Labor leadership rivals stressed the need to regain voter confidence following the catastrophic defeat in the party elections.
Those who compete to succeed Jeremy Corbyn already set their pitches for first position, even before the race is officially launched.
Shadow Brexit Secretary Sir Keir Starmer, who became the fifth candidate to take part in the race this weekend, said the public had "lost confidence and confidence" at work.
"The discussion about leaving and staying accompanies Brexit"
Sir Keir, the current frontline leader, also said the discussion on leaving the EU was over and that the focus needed to be on the UK's future relationship with Brussels.
He faced criticism of the party over his vocal support for a second referendum, with some blaming him for his part in the worst general election defeat since 1935.
Sir Keir told Sky News: "In the last election, for various reasons, the public lost confidence in the Labor Party as a force for good and a force for change, and we need to restore that."
"We need someone who can reach the public"
He added: "With regard to Brexit, we will leave the EU in the coming weeks and therefore the discussion on leave and permanence goes with it.
"We need to focus now on what is the right relationship with the EU going forward and I think it should be a close relationship.
"And also what are the tests and framework for future trade agreements with other countries, such as America."
Prominent lawyer and party leader Jess Phillips argued that Labor needed to "make the country trust us again."
Setting up her tent, she told Sky News: "We need someone who can stand up to Boris Johnson, who can stand up to his lies and who can trust the public and who can reach out and talk to the public so we can win another election.
"I think I'm the best person … able to connect with people so they can trust that the Labor Party can improve their lives and that's what we can't do."
"This is our only job, making the country trust us again so that we can govern and improve people's lives."
Speaking at the BBC's Andrew Marr Show, Phillips also said he would "wait and see" what Brexit looks like, but suggested that a return to the EU would be possible under his leadership.
The rise and fall of Jeremy Corbyn
Wigan lawmaker Lisa Nandy, who said she would stay on Friday, said the main factor in the job's failure was trust and blamed Corbyn for not recognizing the power of the Brexit Prime Minister's message.
"Trust – trust was the issue, not radicalism, not the deepest fundamental change we promised, but trust," she told Sky News's Sophy Ridge show on Sunday.
She added: "What we didn't understand is that 'taking back control' resonated like no other slogan in my life.
"Why did it resonate?
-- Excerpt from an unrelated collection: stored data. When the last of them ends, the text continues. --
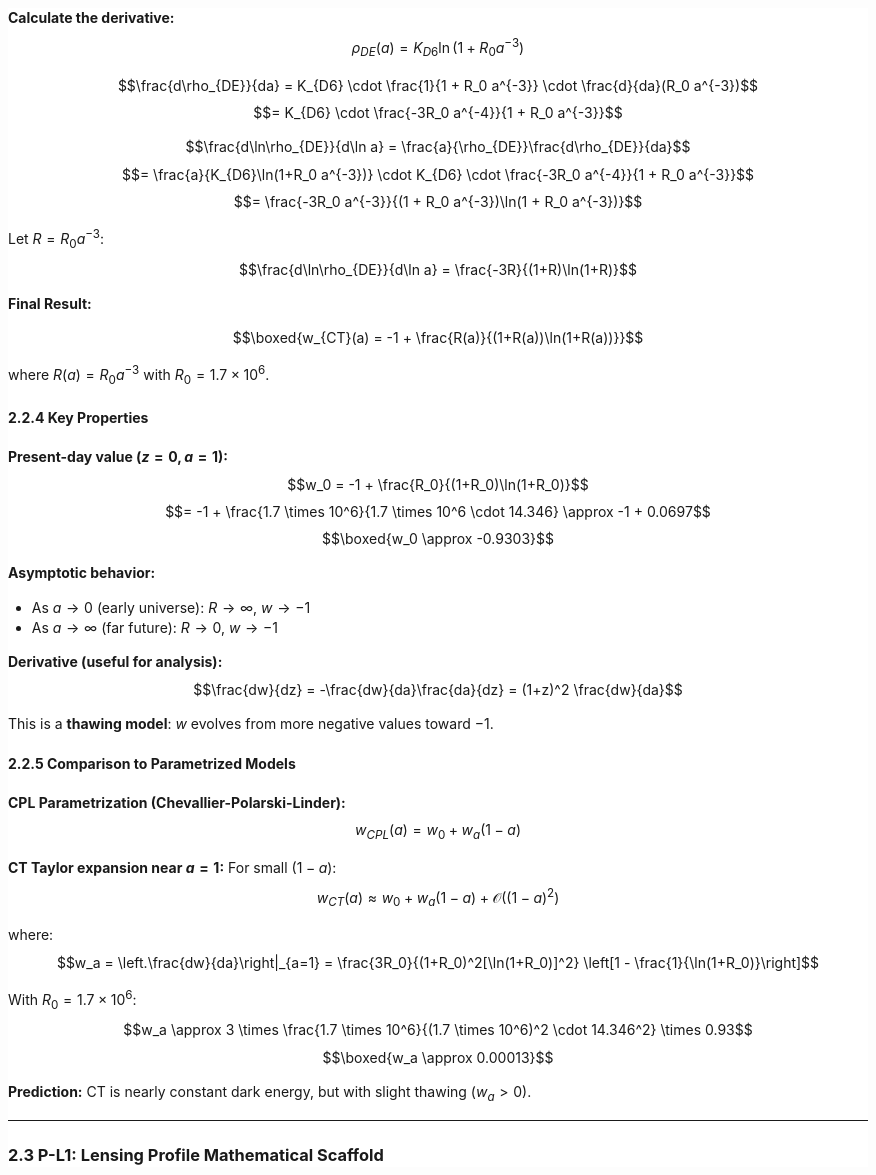 **Calculate the derivative:**
$$\rho_{DE}(a) = K_{D6} \ln(1 + R_0 a^{-3})$$

$$\frac{d\rho_{DE}}{da} = K_{D6} \cdot \frac{1}{1 + R_0 a^{-3}} \cdot \frac{d}{da}(R_0 a^{-3})$$
$$= K_{D6} \cdot \frac{-3R_0 a^{-4}}{1 + R_0 a^{-3}}$$

$$\frac{d\ln\rho_{DE}}{d\ln a} = \frac{a}{\rho_{DE}}\frac{d\rho_{DE}}{da}$$
$$= \frac{a}{K_{D6}\ln(1+R_0 a^{-3})} \cdot K_{D6} \cdot \frac{-3R_0 a^{-4}}{1 + R_0 a^{-3}}$$
$$= \frac{-3R_0 a^{-3}}{(1 + R_0 a^{-3})\ln(1 + R_0 a^{-3})}$$

Let $R = R_0 a^{-3}$:
$$\frac{d\ln\rho_{DE}}{d\ln a} = \frac{-3R}{(1+R)\ln(1+R)}$$

**Final Result:**

$$\boxed{w_{CT}(a) = -1 + \frac{R(a)}{(1+R(a))\ln(1+R(a))}}$$

where $R(a) = R_0 a^{-3}$ with $R_0 = 1.7 \times 10^6$.

#### 2.2.4 Key Properties

**Present-day value ($z=0, a=1$):**
$$w_0 = -1 + \frac{R_0}{(1+R_0)\ln(1+R_0)}$$
$$= -1 + \frac{1.7 \times 10^6}{1.7 \times 10^6 \cdot 14.346} \approx -1 + 0.0697$$
$$\boxed{w_0 \approx -0.9303}$$

**Asymptotic behavior:**
- As $a \to 0$ (early universe): $R \to \infty$, $w \to -1$
- As $a \to \infty$ (far future): $R \to 0$, $w \to -1$

**Derivative (useful for analysis):**
$$\frac{dw}{dz} = -\frac{dw}{da}\frac{da}{dz} = (1+z)^2 \frac{dw}{da}$$

This is a **thawing model**: $w$ evolves from more negative values toward $-1$.

#### 2.2.5 Comparison to Parametrized Models

**CPL Parametrization (Chevallier-Polarski-Linder):**
$$w_{CPL}(a) = w_0 + w_a(1-a)$$

**CT Taylor expansion near $a=1$:**
For small $(1-a)$:
$$w_{CT}(a) \approx w_0 + w_a(1-a) + \mathcal{O}((1-a)^2)$$

where:
$$w_a = \left.\frac{dw}{da}\right|_{a=1} = \frac{3R_0}{(1+R_0)^2[\ln(1+R_0)]^2} \left[1 - \frac{1}{\ln(1+R_0)}\right]$$

With $R_0 = 1.7 \times 10^6$:
$$w_a \approx 3 \times \frac{1.7 \times 10^6}{(1.7 \times 10^6)^2 \cdot 14.346^2} \times 0.93$$
$$\boxed{w_a \approx 0.00013}$$

**Prediction:** CT is nearly constant dark energy, but with slight thawing ($w_a > 0$).

---

### 2.3 P-L1: Lensing Profile Mathematical Scaffold
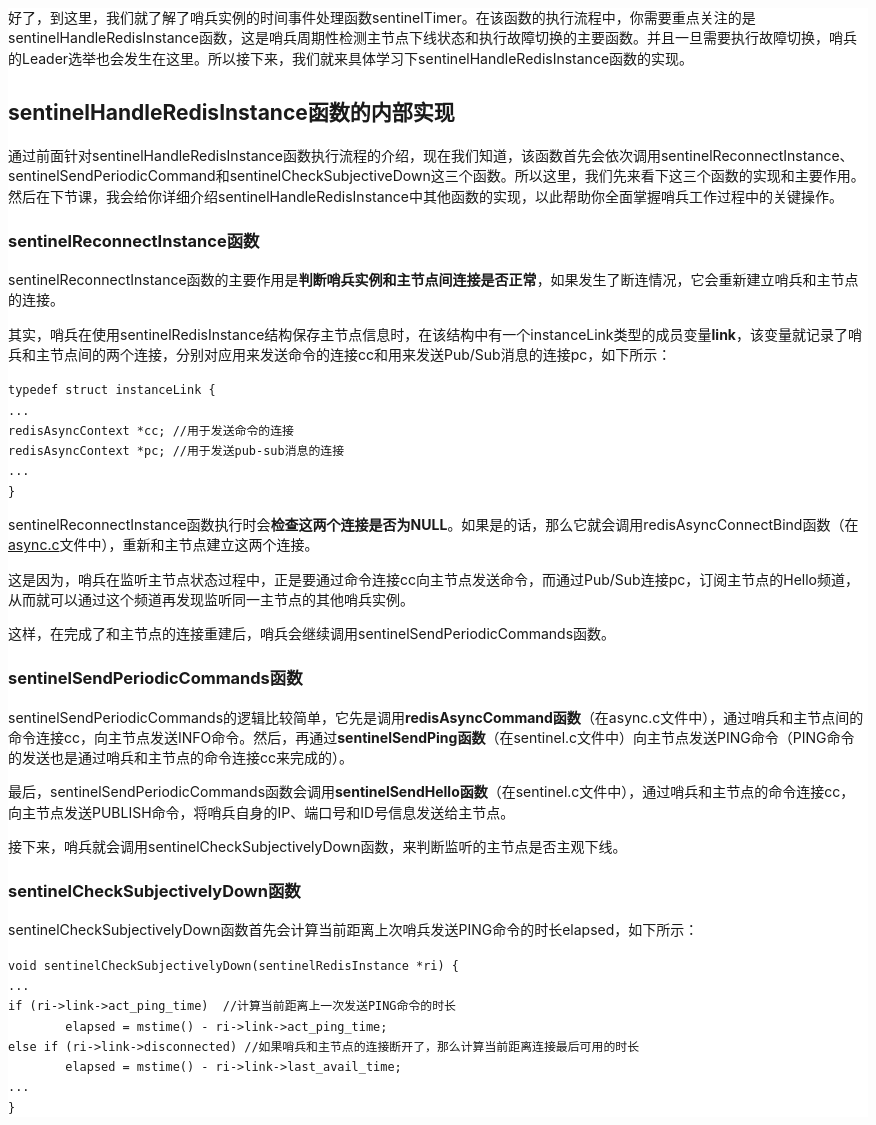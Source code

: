 好了，到这里，我们就了解了哨兵实例的时间事件处理函数sentinelTimer。在该函数的执行流程中，你需要重点关注的是sentinelHandleRedisInstance函数，这是哨兵周期性检测主节点下线状态和执行故障切换的主要函数。并且一旦需要执行故障切换，哨兵的Leader选举也会发生在这里。所以接下来，我们就来具体学习下sentinelHandleRedisInstance函数的实现。

## sentinelHandleRedisInstance函数的内部实现

通过前面针对sentinelHandleRedisInstance函数执行流程的介绍，现在我们知道，该函数首先会依次调用sentinelReconnectInstance、sentinelSendPeriodicCommand和sentinelCheckSubjectiveDown这三个函数。所以这里，我们先来看下这三个函数的实现和主要作用。然后在下节课，我会给你详细介绍sentinelHandleRedisInstance中其他函数的实现，以此帮助你全面掌握哨兵工作过程中的关键操作。

### sentinelReconnectInstance函数

sentinelReconnectInstance函数的主要作用是**判断哨兵实例和主节点间连接是否正常**，如果发生了断连情况，它会重新建立哨兵和主节点的连接。

其实，哨兵在使用sentinelRedisInstance结构保存主节点信息时，在该结构中有一个instanceLink类型的成员变量**link**，该变量就记录了哨兵和主节点间的两个连接，分别对应用来发送命令的连接cc和用来发送Pub/Sub消息的连接pc，如下所示：

```plain
typedef struct instanceLink {
...
redisAsyncContext *cc; //用于发送命令的连接 
redisAsyncContext *pc; //用于发送pub-sub消息的连接
...
}
```

sentinelReconnectInstance函数执行时会**检查这两个连接是否为NULL**。如果是的话，那么它就会调用redisAsyncConnectBind函数（在[async.c](https://github.com/redis/redis/tree/5.0/deps/hiredis/async.c)文件中），重新和主节点建立这两个连接。

这是因为，哨兵在监听主节点状态过程中，正是要通过命令连接cc向主节点发送命令，而通过Pub/Sub连接pc，订阅主节点的Hello频道，从而就可以通过这个频道再发现监听同一主节点的其他哨兵实例。

这样，在完成了和主节点的连接重建后，哨兵会继续调用sentinelSendPeriodicCommands函数。

### sentinelSendPeriodicCommands函数

sentinelSendPeriodicCommands的逻辑比较简单，它先是调用**redisAsyncCommand函数**（在async.c文件中），通过哨兵和主节点间的命令连接cc，向主节点发送INFO命令。然后，再通过**sentinelSendPing函数**（在sentinel.c文件中）向主节点发送PING命令（PING命令的发送也是通过哨兵和主节点的命令连接cc来完成的）。

最后，sentinelSendPeriodicCommands函数会调用**sentinelSendHello函数**（在sentinel.c文件中），通过哨兵和主节点的命令连接cc，向主节点发送PUBLISH命令，将哨兵自身的IP、端口号和ID号信息发送给主节点。

接下来，哨兵就会调用sentinelCheckSubjectivelyDown函数，来判断监听的主节点是否主观下线。

### sentinelCheckSubjectivelyDown函数

sentinelCheckSubjectivelyDown函数首先会计算当前距离上次哨兵发送PING命令的时长elapsed，如下所示：

```plain
void sentinelCheckSubjectivelyDown(sentinelRedisInstance *ri) {
...
if (ri->link->act_ping_time)  //计算当前距离上一次发送PING命令的时长
        elapsed = mstime() - ri->link->act_ping_time;
else if (ri->link->disconnected) //如果哨兵和主节点的连接断开了，那么计算当前距离连接最后可用的时长
        elapsed = mstime() - ri->link->last_avail_time;
...
}
```
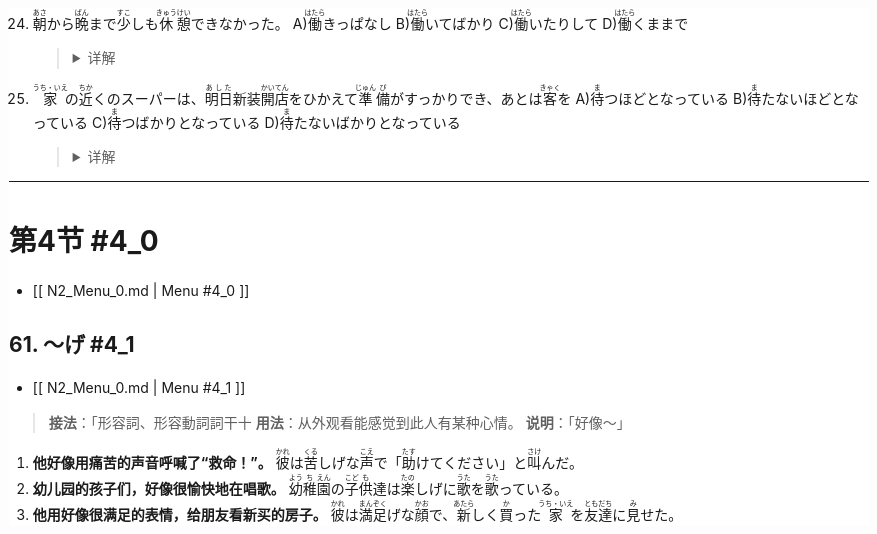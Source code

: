 24. <ruby>朝<rp>(</rp><rt>あさ</rt><rp>)</rp></ruby>から<ruby>晩<rp>(</rp><rt>ばん</rt><rp>)</rp></ruby>まで<ruby>少<rp>(</rp><rt>すこ</rt><rp>)</rp></ruby>しも<ruby>休<rp>(</rp><rt>きゅう</rt><rp>)</rp></ruby><ruby>憩<rp>(</rp><rt>けい</rt><rp>)</rp></ruby>できなかった。
A)<ruby>働<rp>(</rp><rt>はたら</rt><rp>)</rp></ruby>きっぱなし
B)<ruby>働<rp>(</rp><rt>はたら</rt><rp>)</rp></ruby>いてばかり
C)<ruby>働<rp>(</rp><rt>はたら</rt><rp>)</rp></ruby>いたりして
D)<ruby>働<rp>(</rp><rt>はたら</rt><rp>)</rp></ruby>くままで
    ><details>
    ><summary>
    >详解</summary>
    >
    >**答案**：
    **解析**：
    ></details>

25. <ruby>家<rp>(</rp><rt>うち・いえ</rt><rp>)</rp></ruby>の<ruby>近<rp>(</rp><rt>ちか</rt><rp>)</rp></ruby>くのスーパーは、<ruby>明日<rp>(</rp><rt>あした</rt><rp>)</rp></ruby>新装<ruby>開<rp>(</rp><rt>かい</rt><rp>)</rp></ruby><ruby>店<rp>(</rp><rt>てん</rt><rp>)</rp></ruby>をひかえて<ruby>準<rp>(</rp><rt>じゅん</rt><rp>)</rp></ruby><ruby>備<rp>(</rp><rt>び</rt><rp>)</rp></ruby>がすっかりでき、あとは<ruby>客<rp>(</rp><rt>きゃく</rt><rp>)</rp></ruby>を
A)<ruby>待<rp>(</rp><rt>ま</rt><rp>)</rp></ruby>つほどとなっている
B)<ruby>待<rp>(</rp><rt>ま</rt><rp>)</rp></ruby>たないほどとなっている
C)<ruby>待<rp>(</rp><rt>ま</rt><rp>)</rp></ruby>つばかりとなっている
D)<ruby>待<rp>(</rp><rt>ま</rt><rp>)</rp></ruby>たないばかりとなっている
    ><details>
    ><summary>
    >详解</summary>
    >
    >**答案**：
    **解析**：
    ></details>


---
# 第4节 #4_0
* [[ N2_Menu_0.md | Menu #4_0 ]]


## 61. ～げ #4_1
* [[ N2_Menu_0.md | Menu #4_1 ]]

>**接法**：「形容詞、形容動詞詞干十
>**用法**：从外观看能感觉到此人有某种心情。
>**说明**：「好像～」

1. **他好像用痛苦的声音呼喊了“救命！”。**
<ruby>彼<rp>(</rp><rt>かれ</rt><rp>)</rp></ruby>は<ruby>苦<rp>(</rp><rt>くる</rt><rp>)</rp></ruby>しげな<ruby>声<rp>(</rp><rt>こえ</rt><rp>)</rp></ruby>で「<ruby>助<rp>(</rp><rt>たす</rt><rp>)</rp></ruby>けてください」と<ruby>叫<rp>(</rp><rt>さけ</rt><rp>)</rp></ruby>んだ。
2. **幼儿园的孩子们，好像很愉快地在唱歌。**
<ruby>幼<rp>(</rp><rt>よう</rt><rp>)</rp></ruby><ruby>稚<rp>(</rp><rt>ち</rt><rp>)</rp></ruby><ruby>園<rp>(</rp><rt>えん</rt><rp>)</rp></ruby>の<ruby>子<rp>(</rp><rt>こど</rt><rp>)</rp></ruby><ruby>供<rp>(</rp><rt>も</rt><rp>)</rp></ruby>達は<ruby>楽<rp>(</rp><rt>たの</rt><rp>)</rp></ruby>しげに<ruby>歌<rp>(</rp><rt>うた</rt><rp>)</rp></ruby>を<ruby>歌<rp>(</rp><rt>うた</rt><rp>)</rp></ruby>っている。
3. **他用好像很满足的表情，给朋友看新买的房子。**
<ruby>彼<rp>(</rp><rt>かれ</rt><rp>)</rp></ruby>は<ruby>満<rp>(</rp><rt>まん</rt><rp>)</rp></ruby><ruby>足<rp>(</rp><rt>ぞく</rt><rp>)</rp></ruby>げな<ruby>顔<rp>(</rp><rt>かお</rt><rp>)</rp></ruby>で、<ruby>新<rp>(</rp><rt>あたら</rt><rp>)</rp></ruby>しく<ruby>買<rp>(</rp><rt>か</rt><rp>)</rp></ruby>った<ruby>家<rp>(</rp><rt>うち・いえ</rt><rp>)</rp></ruby>を<ruby>友<rp>(</rp><rt>とも</rt><rp>)</rp></ruby><ruby>達<rp>(</rp><rt>だち</rt><rp>)</rp></ruby>に<ruby>見<rp>(</rp><rt>み</rt><rp>)</rp></ruby>せた。
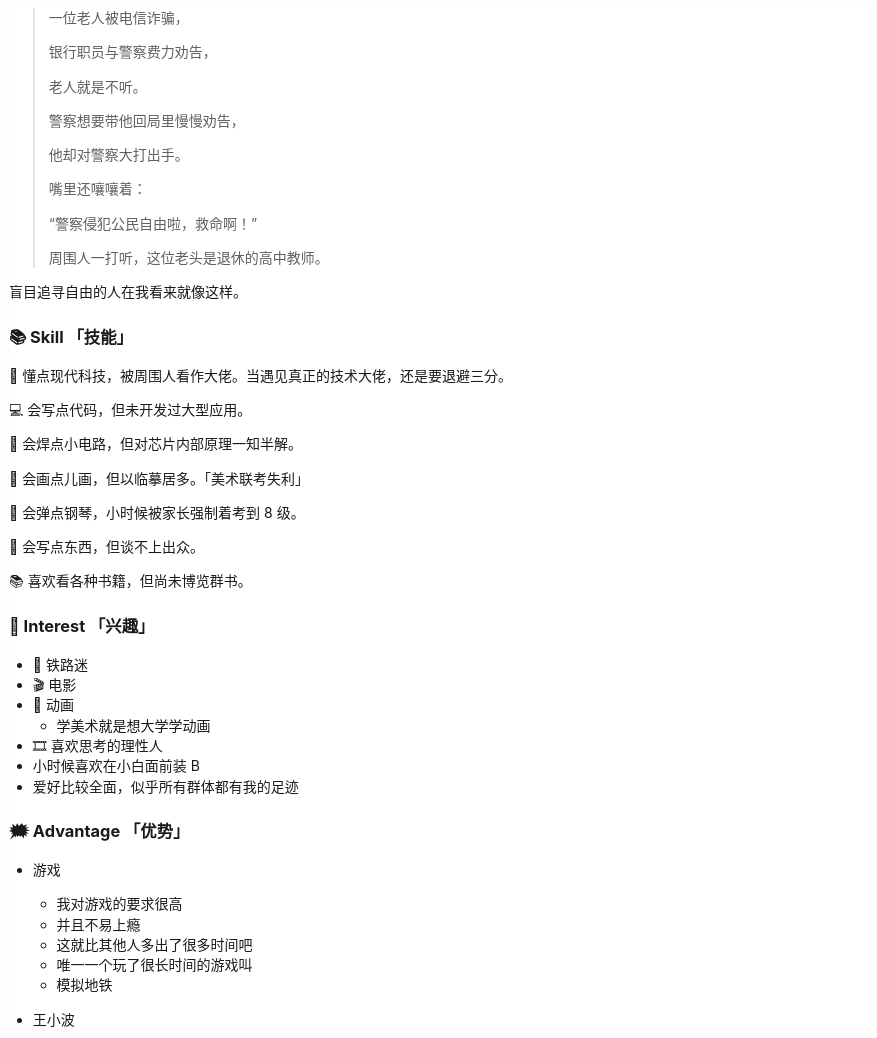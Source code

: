 > 一位老人被电信诈骗，
>
> 银行职员与警察费力劝告，
>
> 老人就是不听。
>
> 警察想要带他回局里慢慢劝告，
>
> 他却对警察大打出手。
>
> 嘴里还嚷嚷着：
>
> “警察侵犯公民自由啦，救命啊！”
>
> 周围人一打听，这位老头是退休的高中教师。

盲目追寻自由的人在我看来就像这样。

### 📚 Skill 「技能」

📡 懂点现代科技，被周围人看作大佬。当遇见真正的技术大佬，还是要退避三分。

💻 会写点代码，但未开发过大型应用。

🔗 会焊点小电路，但对芯片内部原理一知半解。

🎨 会画点儿画，但以临摹居多。「美术联考失利」

🎹 会弹点钢琴，小时候被家长强制着考到 8 级。

📝 会写点东西，但谈不上出众。

📚 喜欢看各种书籍，但尚未博览群书。

### 🎉 Interest 「兴趣」

- 🚉 铁路迷
- 🎬 电影
- 🎃 动画
  - 学美术就是想大学学动画
- 🎞 喜欢思考的理性人
- 小时候喜欢在小白面前装 B
- 爱好比较全面，似乎所有群体都有我的足迹

### 🗯 Advantage 「优势」

- 游戏

  - 我对游戏的要求很高
  - 并且不易上瘾
  - 这就比其他人多出了很多时间吧
  - 唯一一个玩了很长时间的游戏叫
  - 模拟地铁

- 王小波
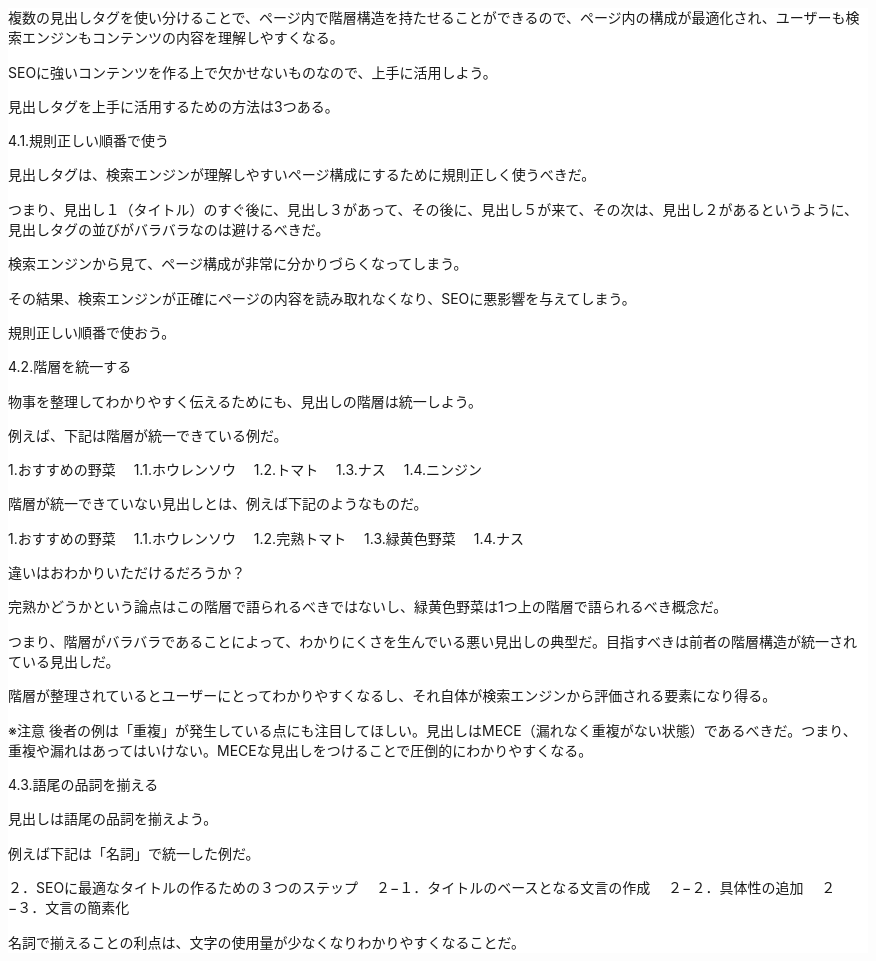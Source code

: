 複数の見出しタグを使い分けることで、ページ内で階層構造を持たせることができるので、ページ内の構成が最適化され、ユーザーも検索エンジンもコンテンツの内容を理解しやすくなる。

SEOに強いコンテンツを作る上で欠かせないものなので、上手に活用しよう。

見出しタグを上手に活用するための方法は3つある。

4.1.規則正しい順番で使う

見出しタグは、検索エンジンが理解しやすいページ構成にするために規則正しく使うべきだ。

つまり、見出し１（タイトル）のすぐ後に、見出し３があって、その後に、見出し５が来て、その次は、見出し２があるというように、見出しタグの並びがバラバラなのは避けるべきだ。

検索エンジンから見て、ページ構成が非常に分かりづらくなってしまう。

その結果、検索エンジンが正確にページの内容を読み取れなくなり、SEOに悪影響を与えてしまう。

規則正しい順番で使おう。

4.2.階層を統一する

物事を整理してわかりやすく伝えるためにも、見出しの階層は統一しよう。

例えば、下記は階層が統一できている例だ。

1.おすすめの野菜
　1.1.ホウレンソウ
　1.2.トマト
　1.3.ナス
　1.4.ニンジン

階層が統一できていない見出しとは、例えば下記のようなものだ。

1.おすすめの野菜
　1.1.ホウレンソウ
　1.2.完熟トマト
　1.3.緑黄色野菜
　1.4.ナス

違いはおわかりいただけるだろうか？

完熟かどうかという論点はこの階層で語られるべきではないし、緑黄色野菜は1つ上の階層で語られるべき概念だ。

つまり、階層がバラバラであることによって、わかりにくさを生んでいる悪い見出しの典型だ。目指すべきは前者の階層構造が統一されている見出しだ。

階層が整理されているとユーザーにとってわかりやすくなるし、それ自体が検索エンジンから評価される要素になり得る。

※注意
後者の例は「重複」が発生している点にも注目してほしい。見出しはMECE（漏れなく重複がない状態）であるべきだ。つまり、重複や漏れはあってはいけない。MECEな見出しをつけることで圧倒的にわかりやすくなる。

4.3.語尾の品詞を揃える

見出しは語尾の品詞を揃えよう。

例えば下記は「名詞」で統一した例だ。

２．SEOに最適なタイトルの作るための３つのステップ
　２−１．タイトルのベースとなる文言の作成
　２−２．具体性の追加
　２−３．文言の簡素化

名詞で揃えることの利点は、文字の使用量が少なくなりわかりやすくなることだ。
Because people don't have the means to affect change in their own lives."
Shadow Foreign Secretary Emily Thornberry said the "terrible" election outcome was partly because the manifesto "simply was not convincing because there was so much in it."
"In the end, we can say until we're blue in the face that there is another way – and there is – but we won't have the opportunity to serve if people don't believe us," she told Ridge.
Shadow business secretary Rebecca Long-Bailey, who is the current leadership's favorite candidate, is due to enter the race but has not yet been declared.
Shadow Treasury Minister Clive Lewis has already thrown his hat in the ring.
The National Labor Executive Committee will meet on Monday to set the contest schedule, which is due to begin formally on Tuesday.
The new leader is expected to be in place by the end of March.